3 code implementation
Here, we get requests a web page requests using the module; parse URL aid beautifulsoup4 module; saved as CSV data, here borrow pandas module. Because all third-party modules, such as the environment can not be installed using pip.
pip install requests
pip install beautifulsoup4
pip install lxml
pip install pandas
模块安装好之后,进行导入
import requests
from bs4 import BeautifulSoup
import pandas as pd
请求、解析、保存弹幕数据
# 请求弹幕数据
url = 'http://comment.bilibili.com/99768393.xml'
html = requests.get(url).content
# 解析弹幕数据
html_data = str(html, 'utf-8')
bs4 = BeautifulSoup(html_data, 'lxml')
results = bs4.find_all('d')
comments = [comment.text for comment in results]
comments_dict = {'comments': comments}
# 将弹幕数据保存在本地
br = pd.DataFrame(comments_dict)
br.to_csv('barrage.csv', encoding='utf-8')
接下来,我们就对保存好的弹幕数据进行深加工。
制作词云,我们需要用到 wordcloud 模块、matplotlib 模块、jieba 模块,同样都是第三方模块,直接用 pip 进行安装。
pip install wordcloud
pip install matplotlib
pip install jieba
模块安装好之后,进行导入,因为我们读取文件用到了 panda 模块,所以一并导入即可
from wordcloud import WordCloud, ImageColorGenerator
import matplotlib.pyplot as plt
import pandas as pd
import jieba
我们可以自行选择一张图片,并基于此图片来生成一张定制的词云图。我们可以自定义一些词云样式,代码如下:
# 解析背景图片
mask_img = plt.imread('Bulb.jpg')
'''设置词云样式'''
wc = WordCloud(
# 设置字体
font_path='SIMYOU.TTF',
# 允许最大词汇量
max_words = 2000,
# 设置最大号字体大小
max_font_size = 80,
# 设置使用的背景图片
mask = mask_img,
# 设置输出的图片背景色
background_color=None, mode="RGBA",
# 设置有多少种随机生成状态,即有多少种配色方案
random_state=30)
接下来,我们要读取文本信息(弹幕数据),进行分词并连接起来:
Reading the contents of the file #
br = pd.read_csv ( 'barrage.csv', header = None)

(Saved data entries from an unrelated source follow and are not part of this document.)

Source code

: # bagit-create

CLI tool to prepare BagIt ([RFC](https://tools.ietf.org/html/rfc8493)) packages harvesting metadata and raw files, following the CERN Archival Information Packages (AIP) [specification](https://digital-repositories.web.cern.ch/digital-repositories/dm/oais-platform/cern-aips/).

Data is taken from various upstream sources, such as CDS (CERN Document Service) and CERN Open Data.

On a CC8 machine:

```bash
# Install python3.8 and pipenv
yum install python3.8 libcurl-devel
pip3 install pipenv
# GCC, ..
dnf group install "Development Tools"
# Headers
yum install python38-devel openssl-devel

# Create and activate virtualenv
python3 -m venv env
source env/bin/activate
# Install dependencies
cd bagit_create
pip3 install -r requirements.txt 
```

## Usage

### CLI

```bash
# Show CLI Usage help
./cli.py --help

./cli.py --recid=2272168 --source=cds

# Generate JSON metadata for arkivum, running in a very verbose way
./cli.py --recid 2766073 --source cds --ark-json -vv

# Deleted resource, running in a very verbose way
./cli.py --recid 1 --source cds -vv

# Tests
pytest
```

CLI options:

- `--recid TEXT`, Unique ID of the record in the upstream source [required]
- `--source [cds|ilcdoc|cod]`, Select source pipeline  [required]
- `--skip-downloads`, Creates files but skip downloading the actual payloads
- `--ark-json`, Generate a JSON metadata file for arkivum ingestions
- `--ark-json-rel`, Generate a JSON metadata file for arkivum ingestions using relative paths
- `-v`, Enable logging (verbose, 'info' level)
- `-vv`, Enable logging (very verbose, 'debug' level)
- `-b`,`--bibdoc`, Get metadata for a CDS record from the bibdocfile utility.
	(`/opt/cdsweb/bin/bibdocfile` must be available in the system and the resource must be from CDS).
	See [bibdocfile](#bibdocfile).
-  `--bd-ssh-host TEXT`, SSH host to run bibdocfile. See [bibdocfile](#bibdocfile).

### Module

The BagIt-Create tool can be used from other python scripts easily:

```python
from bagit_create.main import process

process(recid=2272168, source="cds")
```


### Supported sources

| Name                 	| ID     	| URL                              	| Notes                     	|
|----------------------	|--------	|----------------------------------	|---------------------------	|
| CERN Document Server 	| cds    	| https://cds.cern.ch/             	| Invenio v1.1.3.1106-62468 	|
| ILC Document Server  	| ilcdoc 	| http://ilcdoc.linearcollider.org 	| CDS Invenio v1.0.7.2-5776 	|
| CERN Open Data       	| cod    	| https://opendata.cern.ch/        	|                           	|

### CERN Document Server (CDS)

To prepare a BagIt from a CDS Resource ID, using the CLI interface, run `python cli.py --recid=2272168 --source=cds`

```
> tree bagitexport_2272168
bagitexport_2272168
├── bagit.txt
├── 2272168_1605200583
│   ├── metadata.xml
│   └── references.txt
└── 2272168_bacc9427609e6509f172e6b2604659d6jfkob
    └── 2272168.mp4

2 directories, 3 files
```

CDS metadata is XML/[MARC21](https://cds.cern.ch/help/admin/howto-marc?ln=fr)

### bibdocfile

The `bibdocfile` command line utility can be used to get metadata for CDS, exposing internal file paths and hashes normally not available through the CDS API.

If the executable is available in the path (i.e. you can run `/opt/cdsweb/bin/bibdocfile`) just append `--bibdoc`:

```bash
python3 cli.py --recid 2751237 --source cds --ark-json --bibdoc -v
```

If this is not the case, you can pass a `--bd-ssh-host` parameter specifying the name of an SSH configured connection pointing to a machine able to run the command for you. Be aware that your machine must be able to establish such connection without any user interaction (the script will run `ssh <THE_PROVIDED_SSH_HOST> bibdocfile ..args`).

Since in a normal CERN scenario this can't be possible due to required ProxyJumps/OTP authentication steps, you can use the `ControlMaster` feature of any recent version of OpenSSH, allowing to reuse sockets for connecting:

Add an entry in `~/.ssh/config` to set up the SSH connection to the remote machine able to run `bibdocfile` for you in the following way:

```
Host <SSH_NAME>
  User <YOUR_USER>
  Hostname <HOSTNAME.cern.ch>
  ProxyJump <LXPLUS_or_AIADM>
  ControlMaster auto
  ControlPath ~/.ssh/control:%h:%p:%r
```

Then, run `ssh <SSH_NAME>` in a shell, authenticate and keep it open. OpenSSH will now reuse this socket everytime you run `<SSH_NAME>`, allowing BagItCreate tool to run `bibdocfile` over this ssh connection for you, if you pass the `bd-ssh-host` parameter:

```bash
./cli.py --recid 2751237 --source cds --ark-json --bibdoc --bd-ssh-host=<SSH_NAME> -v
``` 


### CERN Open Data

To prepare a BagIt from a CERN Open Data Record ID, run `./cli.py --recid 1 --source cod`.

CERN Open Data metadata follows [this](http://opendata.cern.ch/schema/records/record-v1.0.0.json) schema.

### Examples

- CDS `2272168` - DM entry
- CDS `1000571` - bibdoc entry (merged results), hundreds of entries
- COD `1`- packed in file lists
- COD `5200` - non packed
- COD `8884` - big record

# for word, and a space to link
text = ''
for Line in br [. 1]:
text + = '' .join (jieba .cut (line, cut_all = False) )
Finally, take a look at our renderings
I feel there is no enthusiasm for the subject of waste separation, inexplicable sense of joy in my heart.
4 Postscript
Both AI sister said Meng comic is very good, do not know what to think Guo Degang to see this work. Back to the topic of garbage, the current "Shanghai Domestic Waste Management Regulations" has been officially implemented, not in Shanghai friends are not too happy, the Ministry of Housing said that 46 other key cities nationwide will soon experience ...... ha ha ha ha ha, interesting!